In November 2025, unlawfully detained IPOB leader Nnamdi Kanu authored an open letter to the U.S. President Donald Trump, urging Washington to lead an inquiry into allegations of state-sponsored killings and pervasive human rights abuses in the South-East.
In that correspondence, Kanu linked historical and contemporary incidents, describing the insecurity as part of a broader pattern of persecution and arguing for U.S. congressional hearings on a looming genocide.
IPOB’s appeals have emphasised that independent international intervention is necessary not only to uncover truth but to protect civilians, counter false state narratives, and address perceived impunity.
Previous calls have specifically sought involvement from international human rights bodies and Western governments to validate or challenge conflicting accounts of violence and to ensure accountability.
The Nigerian government’s official position contrasts sharply with IPOB’s assertions.
Military and federal authorities have maintained that security in the South-East has improved due to intensified operations and the detention of IPOB’s leader Mazi Nnamdi Kanu and self-declared agitator Simon Ekpa.
Beyond official statements, Igbos have sharply rejected government narratives, accusing the military of inflating its own successes while obscuring the true roots of insecurity.
Most people from the Southeast described recent claims of reduced violence as an attempt to rewrite history, insisting that the state’s policies have killed Igbo youths citing the notorious Tiger Base police station, while accusing the army of exacerbated tensions rather than alleviating them.
The push for international oversight emerges against the backdrop of deep distrust between Nigerians and state institutions, amplified by competing accounts of responsibility for violence, displacement, and human rights abuses in different regions, especially in Southeast.
IPOB has consistently denied any involvement in violence, arguing instead that government-recruited extremists and agent provocateurs are being used to justify crackdowns on civilian populations.

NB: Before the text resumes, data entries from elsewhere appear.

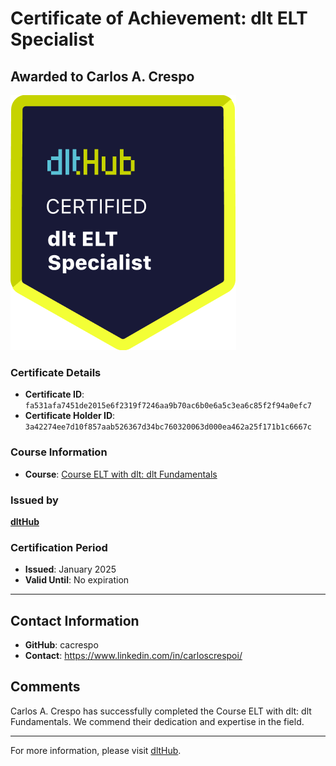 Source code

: 
# Certificate of Achievement: dlt ELT Specialist

## Awarded to **Carlos A. Crespo**

![Course Image](../badges/dlt_ELT_specialist.png)

### Certificate Details
- **Certificate ID**: `fa531afa7451de2015e6f2319f7246aa9b70ac6b0e6a5c3ea6c85f2f94a0efc7`
- **Certificate Holder ID**: `3a42274ee7d10f857aab526367d34bc760320063d000ea462a25f171b1c6667c`

### Course Information
- **Course**: [Course ELT with dlt: dlt Fundamentals](https://github.com/dlt-hub/dlthub-education/tree/main/courses/dlt_fundamentals_dec_2024)

### Issued by
[**dltHub**](https://dlthub.com/) 

### Certification Period
- **Issued**: January 2025
- **Valid Until**: No expiration

---

## Contact Information
- **GitHub**: cacrespo
- **Contact**: https://www.linkedin.com/in/carloscrespoi/

## Comments
Carlos A. Crespo has successfully completed the Course ELT with dlt: dlt Fundamentals. We commend their dedication and expertise in the field.

---

For more information, please visit [dltHub](https://dlthub.com/).
     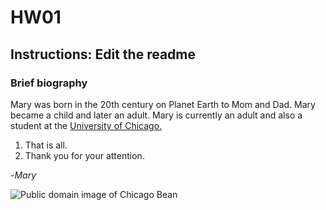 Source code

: # HW01
## Instructions: Edit the readme
### Brief biography
Mary was born in the 20th century on Planet Earth to Mom and Dad. Mary became a child and later an adult. Mary is currently an adult and also a student at the [University of Chicago.](https://www.uchicago.edu/)

  1.  That is all. 
  2.  Thank you for your attention.
  
-*Mary*

![Public domain image of Chicago Bean](https://upload.wikimedia.org/wikipedia/commons/c/cd/Chicago_Bean_%28115824821%29.jpeg)


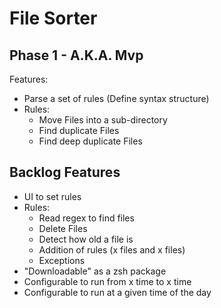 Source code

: # File Sorter

## Phase 1 - A.K.A. Mvp

Features:

- Parse a set of rules (Define syntax structure)
- Rules:
  - Move Files into a sub-directory
  - Find duplicate Files
  - Find deep duplicate Files

## Backlog Features

- UI to set rules
- Rules:
  - Read regex to find files
  - Delete Files
  - Detect how old a file is
  - Addition of rules (x files and x files)
  - Exceptions
- "Downloadable" as a zsh package
- Configurable to run from x time to x time
- Configurable to run at a given time of the day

Nigeria’s security services, have accused its leadership of incitement and violent conduct, charges the Nigerian government could not prove in their own court, and rejected by Igbos who hold that these narratives are politically motivated and serve to distract from broader governance failures.
The call for an international inquiry is more than procedural; it reflects entrenched scepticism about domestic accountability mechanisms and a belief among IPOB supporters that only impartial global scrutiny can bridge competing truths about insecurity in the South-East.
As frustrations grow and staunch appeals for transparency accumulate, the demand for international inquiry crystallises into a focal point of political contention, raising complex questions about human rights, and the role of external actors in resolving Nigeria’s deepest security crises.
The trajectory of these appeals suggests that, absent credible domestic solutions, IPOB may increasingly look beyond Nigeria’s borders for validation of grievances and pathways to justice, making international engagement, whether diplomatic, legal, or investigatory, an unavoidable dimension of the South-East’s future peace prospects.